Taking place over the course of less than a month, in May 1940, the film chronicles the events surrounding Winston Churchill’s appointment as the new British Prime Minister in the midst of Hitler’s rise to power. And as yawn-inducing as that may seem, coupled with the fact that Darkest Hour is more dialogue-driven than perhaps any movie in recent memory, you may think a hard pass would be entirely justified.
But you would be wrong. It’s not only compelling and undeniably fascinating, it’s as fine an acting showcase as you’re apt to see. Oldman could have very easily resorted to a dime-store impersonation of Churchill, mimicking his speech and just hiding beneath the extensive prosthetics that make you completely forget you’re even watching Oldman in the first place. (Kudos to the amazing makeup artist Kazuhiro Tsuji, whom Oldman coaxed out of retirement to participate in this movie.) Instead, Oldman quite simply becomes Churchill. From the persistent cigar-gnawing to the mumbly speech to the crusty temperament, it’s the performance of the year and is already the near-unanimous choice for this year’s Best Actor Oscar.
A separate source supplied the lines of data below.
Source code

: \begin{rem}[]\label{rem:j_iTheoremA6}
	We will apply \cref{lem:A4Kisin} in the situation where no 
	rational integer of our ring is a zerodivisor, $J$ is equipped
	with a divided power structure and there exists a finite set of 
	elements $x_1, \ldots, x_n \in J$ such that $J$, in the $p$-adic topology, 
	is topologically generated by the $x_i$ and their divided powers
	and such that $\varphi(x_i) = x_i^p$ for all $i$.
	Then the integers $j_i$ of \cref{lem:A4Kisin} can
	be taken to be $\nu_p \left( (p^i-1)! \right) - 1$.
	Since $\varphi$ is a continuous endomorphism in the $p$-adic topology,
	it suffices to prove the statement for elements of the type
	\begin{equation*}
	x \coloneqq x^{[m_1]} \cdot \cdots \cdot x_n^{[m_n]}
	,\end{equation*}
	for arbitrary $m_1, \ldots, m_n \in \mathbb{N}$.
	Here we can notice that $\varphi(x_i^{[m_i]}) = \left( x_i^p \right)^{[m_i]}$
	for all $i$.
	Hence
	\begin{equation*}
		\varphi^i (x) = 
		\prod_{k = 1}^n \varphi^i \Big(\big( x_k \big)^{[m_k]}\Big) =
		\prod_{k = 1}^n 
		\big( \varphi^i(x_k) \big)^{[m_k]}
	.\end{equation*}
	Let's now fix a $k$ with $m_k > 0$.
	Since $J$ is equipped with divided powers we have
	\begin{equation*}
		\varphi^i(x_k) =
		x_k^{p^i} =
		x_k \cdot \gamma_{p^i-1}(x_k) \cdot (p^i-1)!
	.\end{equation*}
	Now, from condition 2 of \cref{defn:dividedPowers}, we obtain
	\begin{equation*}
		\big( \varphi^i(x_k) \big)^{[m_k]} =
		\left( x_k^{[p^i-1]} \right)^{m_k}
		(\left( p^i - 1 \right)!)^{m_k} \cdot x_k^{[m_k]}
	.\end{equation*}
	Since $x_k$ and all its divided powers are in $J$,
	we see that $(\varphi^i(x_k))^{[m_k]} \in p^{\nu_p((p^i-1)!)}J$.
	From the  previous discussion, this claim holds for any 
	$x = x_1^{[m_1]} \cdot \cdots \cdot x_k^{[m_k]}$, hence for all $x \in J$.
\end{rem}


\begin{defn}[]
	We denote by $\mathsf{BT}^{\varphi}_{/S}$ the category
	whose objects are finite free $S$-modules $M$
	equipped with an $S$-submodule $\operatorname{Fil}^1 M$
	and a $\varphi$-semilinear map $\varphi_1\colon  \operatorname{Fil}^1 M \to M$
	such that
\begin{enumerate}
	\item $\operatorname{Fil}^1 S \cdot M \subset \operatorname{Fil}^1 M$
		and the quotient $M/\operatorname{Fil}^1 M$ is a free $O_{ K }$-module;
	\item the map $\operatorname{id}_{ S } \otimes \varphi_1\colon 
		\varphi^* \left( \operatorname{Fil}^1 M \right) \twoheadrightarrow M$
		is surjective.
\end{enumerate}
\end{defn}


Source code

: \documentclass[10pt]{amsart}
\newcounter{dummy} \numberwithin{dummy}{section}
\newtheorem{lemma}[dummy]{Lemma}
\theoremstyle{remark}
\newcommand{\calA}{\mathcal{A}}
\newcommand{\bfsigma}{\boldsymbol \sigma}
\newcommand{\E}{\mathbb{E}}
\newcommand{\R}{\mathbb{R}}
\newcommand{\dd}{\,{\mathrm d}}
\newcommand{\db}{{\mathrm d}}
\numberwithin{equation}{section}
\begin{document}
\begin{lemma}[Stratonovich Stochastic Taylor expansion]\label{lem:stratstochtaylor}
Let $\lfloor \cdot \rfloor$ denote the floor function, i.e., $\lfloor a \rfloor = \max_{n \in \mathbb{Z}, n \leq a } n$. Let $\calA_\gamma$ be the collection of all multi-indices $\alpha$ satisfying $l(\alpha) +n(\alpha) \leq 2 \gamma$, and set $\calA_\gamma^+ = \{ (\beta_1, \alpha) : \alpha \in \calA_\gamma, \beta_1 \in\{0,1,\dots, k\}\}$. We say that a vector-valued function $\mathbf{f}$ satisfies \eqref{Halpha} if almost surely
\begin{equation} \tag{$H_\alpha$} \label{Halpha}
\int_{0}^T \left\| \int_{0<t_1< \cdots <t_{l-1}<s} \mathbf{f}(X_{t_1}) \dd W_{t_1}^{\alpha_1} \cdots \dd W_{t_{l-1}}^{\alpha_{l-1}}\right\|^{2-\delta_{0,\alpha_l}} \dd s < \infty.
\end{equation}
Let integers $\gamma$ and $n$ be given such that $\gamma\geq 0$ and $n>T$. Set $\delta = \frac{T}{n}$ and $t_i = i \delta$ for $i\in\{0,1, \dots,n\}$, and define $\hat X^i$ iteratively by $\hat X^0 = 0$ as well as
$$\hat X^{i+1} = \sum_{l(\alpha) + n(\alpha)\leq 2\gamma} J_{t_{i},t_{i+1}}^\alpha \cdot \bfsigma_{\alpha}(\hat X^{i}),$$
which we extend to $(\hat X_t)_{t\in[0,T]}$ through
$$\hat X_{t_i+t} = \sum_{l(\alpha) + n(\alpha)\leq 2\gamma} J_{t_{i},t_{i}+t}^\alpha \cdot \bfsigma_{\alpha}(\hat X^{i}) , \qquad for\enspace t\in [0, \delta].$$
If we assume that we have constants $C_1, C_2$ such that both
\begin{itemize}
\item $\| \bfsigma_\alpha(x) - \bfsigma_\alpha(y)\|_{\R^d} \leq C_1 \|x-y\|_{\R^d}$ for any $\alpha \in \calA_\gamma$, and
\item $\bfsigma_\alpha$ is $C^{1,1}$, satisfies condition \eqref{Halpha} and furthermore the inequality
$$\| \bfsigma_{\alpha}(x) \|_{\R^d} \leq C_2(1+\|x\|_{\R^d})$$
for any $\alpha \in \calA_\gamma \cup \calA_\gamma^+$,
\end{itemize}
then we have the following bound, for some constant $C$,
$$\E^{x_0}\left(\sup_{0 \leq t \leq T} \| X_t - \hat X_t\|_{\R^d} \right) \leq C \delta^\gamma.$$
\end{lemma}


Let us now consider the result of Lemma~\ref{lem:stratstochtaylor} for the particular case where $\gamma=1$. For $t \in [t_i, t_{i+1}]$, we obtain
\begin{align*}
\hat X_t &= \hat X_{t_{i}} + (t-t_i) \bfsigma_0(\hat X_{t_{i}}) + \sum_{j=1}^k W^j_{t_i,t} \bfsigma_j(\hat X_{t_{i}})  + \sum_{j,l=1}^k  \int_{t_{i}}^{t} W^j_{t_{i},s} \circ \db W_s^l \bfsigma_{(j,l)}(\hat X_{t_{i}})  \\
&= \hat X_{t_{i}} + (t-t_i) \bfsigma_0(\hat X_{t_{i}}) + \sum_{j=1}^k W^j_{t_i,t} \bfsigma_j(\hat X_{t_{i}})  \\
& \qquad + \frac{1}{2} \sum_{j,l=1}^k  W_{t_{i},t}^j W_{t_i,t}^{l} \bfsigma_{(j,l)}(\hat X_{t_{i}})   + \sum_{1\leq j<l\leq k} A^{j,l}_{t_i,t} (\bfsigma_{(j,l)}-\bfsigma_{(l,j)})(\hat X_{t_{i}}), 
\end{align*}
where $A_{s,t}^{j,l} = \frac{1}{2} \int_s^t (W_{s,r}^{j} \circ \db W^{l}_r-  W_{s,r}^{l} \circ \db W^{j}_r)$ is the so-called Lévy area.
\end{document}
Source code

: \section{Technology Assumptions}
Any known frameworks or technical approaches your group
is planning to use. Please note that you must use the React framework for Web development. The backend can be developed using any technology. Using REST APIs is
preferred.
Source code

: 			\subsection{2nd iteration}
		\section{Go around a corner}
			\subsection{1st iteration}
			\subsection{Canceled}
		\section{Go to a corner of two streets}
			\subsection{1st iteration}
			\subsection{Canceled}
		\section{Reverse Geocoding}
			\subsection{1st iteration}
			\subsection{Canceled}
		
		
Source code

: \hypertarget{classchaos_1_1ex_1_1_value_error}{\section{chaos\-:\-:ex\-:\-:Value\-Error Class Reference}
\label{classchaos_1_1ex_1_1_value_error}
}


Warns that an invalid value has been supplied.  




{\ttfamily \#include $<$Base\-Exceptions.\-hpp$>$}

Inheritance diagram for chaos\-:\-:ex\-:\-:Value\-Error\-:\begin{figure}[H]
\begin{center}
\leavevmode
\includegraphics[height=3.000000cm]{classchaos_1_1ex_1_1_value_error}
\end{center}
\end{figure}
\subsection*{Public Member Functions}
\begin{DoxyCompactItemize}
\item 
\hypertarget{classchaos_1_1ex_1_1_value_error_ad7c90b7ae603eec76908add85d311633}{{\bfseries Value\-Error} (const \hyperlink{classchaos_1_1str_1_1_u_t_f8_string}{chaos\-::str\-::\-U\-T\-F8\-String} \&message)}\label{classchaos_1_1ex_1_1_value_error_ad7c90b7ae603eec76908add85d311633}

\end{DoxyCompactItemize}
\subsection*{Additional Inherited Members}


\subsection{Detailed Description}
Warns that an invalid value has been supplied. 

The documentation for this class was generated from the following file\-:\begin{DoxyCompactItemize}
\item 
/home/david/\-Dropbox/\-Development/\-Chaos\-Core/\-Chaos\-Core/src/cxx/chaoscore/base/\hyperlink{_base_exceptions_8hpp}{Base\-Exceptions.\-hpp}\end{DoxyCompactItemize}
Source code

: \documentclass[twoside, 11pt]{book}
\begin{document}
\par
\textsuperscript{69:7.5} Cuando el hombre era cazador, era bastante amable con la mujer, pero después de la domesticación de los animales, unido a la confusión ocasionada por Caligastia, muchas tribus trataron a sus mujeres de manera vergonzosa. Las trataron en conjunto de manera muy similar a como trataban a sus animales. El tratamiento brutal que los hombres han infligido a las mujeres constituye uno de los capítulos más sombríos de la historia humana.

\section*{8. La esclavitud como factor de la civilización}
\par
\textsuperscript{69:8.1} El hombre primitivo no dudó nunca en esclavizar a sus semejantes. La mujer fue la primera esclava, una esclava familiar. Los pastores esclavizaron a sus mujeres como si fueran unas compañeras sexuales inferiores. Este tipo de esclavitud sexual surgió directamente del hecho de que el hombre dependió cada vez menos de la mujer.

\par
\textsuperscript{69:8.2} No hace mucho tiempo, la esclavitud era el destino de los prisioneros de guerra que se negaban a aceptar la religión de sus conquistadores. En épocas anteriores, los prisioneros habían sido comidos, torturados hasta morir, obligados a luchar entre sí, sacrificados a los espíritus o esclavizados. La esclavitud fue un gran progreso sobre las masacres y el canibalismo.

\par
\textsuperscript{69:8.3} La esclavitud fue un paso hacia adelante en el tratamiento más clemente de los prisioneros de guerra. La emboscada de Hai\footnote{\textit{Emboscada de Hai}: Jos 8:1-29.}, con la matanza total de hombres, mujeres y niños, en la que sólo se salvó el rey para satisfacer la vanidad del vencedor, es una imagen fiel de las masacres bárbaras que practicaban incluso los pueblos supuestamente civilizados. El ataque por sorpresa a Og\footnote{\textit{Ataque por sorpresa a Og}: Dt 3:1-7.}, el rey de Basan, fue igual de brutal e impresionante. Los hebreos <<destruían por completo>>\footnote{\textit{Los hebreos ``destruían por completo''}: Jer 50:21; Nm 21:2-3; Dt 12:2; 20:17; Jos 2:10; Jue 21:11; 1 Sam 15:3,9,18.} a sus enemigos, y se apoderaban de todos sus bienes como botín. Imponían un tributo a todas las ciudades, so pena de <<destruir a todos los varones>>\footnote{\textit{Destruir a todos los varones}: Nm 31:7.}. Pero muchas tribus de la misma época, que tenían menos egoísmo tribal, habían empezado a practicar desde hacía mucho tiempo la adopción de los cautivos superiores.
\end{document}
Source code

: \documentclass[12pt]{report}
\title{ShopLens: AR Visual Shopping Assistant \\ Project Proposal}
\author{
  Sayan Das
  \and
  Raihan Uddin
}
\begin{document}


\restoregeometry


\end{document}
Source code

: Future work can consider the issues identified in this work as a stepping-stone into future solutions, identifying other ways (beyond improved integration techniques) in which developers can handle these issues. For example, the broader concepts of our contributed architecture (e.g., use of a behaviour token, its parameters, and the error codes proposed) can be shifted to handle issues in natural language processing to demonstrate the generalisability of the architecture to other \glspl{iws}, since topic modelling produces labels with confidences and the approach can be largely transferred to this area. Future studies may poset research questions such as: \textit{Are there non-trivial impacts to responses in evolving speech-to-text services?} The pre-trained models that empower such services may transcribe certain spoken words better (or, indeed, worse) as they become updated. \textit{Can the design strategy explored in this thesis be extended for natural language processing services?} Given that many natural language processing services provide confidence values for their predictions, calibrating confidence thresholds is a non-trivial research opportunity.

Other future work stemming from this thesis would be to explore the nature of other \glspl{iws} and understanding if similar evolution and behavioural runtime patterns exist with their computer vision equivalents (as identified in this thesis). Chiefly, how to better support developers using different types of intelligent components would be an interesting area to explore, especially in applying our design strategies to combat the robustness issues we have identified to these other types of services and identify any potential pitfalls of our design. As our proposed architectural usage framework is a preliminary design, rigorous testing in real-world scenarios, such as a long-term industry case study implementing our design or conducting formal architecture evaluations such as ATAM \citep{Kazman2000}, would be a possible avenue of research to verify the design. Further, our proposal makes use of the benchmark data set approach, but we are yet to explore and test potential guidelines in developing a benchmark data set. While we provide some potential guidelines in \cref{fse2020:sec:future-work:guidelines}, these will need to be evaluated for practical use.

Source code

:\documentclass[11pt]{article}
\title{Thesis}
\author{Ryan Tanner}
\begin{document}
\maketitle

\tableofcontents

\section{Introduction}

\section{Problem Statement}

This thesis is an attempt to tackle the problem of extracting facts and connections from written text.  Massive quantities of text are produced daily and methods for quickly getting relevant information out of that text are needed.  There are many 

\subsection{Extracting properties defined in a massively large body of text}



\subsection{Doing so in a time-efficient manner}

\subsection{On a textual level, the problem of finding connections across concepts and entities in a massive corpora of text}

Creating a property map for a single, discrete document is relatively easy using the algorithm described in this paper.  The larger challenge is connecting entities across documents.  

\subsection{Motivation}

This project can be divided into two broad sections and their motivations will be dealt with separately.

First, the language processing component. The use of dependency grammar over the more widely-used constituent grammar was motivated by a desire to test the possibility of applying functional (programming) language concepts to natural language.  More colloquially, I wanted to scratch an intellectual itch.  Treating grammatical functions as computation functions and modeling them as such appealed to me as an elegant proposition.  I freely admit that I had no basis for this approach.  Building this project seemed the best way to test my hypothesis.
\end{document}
The movie unfolds on May 9, 1940, in the final throes of Neville Chamberlain’s time as Prime Minister. Parliament is in a tizzy trying to find a replacement, and eventually the decision is made to tap Churchill for the job. Hitler has already invaded parts of Europe, and most of Britain fears it’s just a matter of time before the Nazis make their way across the Channel. Some in Churchill’s War Cabinet, including Lord Halifax (Stephen Dillane) and Chamberlain (Ronald Pickup) himself, are urging the Prime Minister to consider peace talks with Hitler; Churchill adamantly refuses.
At the same time, the entire British army is trapped on the shores of France (perhaps a double-feature alongside Christopher Nolan’s outstanding Dunkirkwould be in order?), and Churchill has to figure a way to bring them back home. Plus, he’s barely a week into the job and is already butting heads with King George (Ben Mendelsohn).
Director Joe Wright (Atonement, Hanna), working from The Theory of Everythingscribe Anthony McCarten’s stellar script (despite a somewhat schlocky moment when Churchill goes out among the “common folk” on the subway), takes a very straightforward history lesson and turns it into a wildly interesting and beautifully shot masterpiece. With the help of cinematographer Bruno Delbonnel (Inside Llewyn Davis), the film is as much a visual treat as it is a cerebral one, breathing heaps of life into what, on paper, is little more than two hours of people sitting in rooms talking.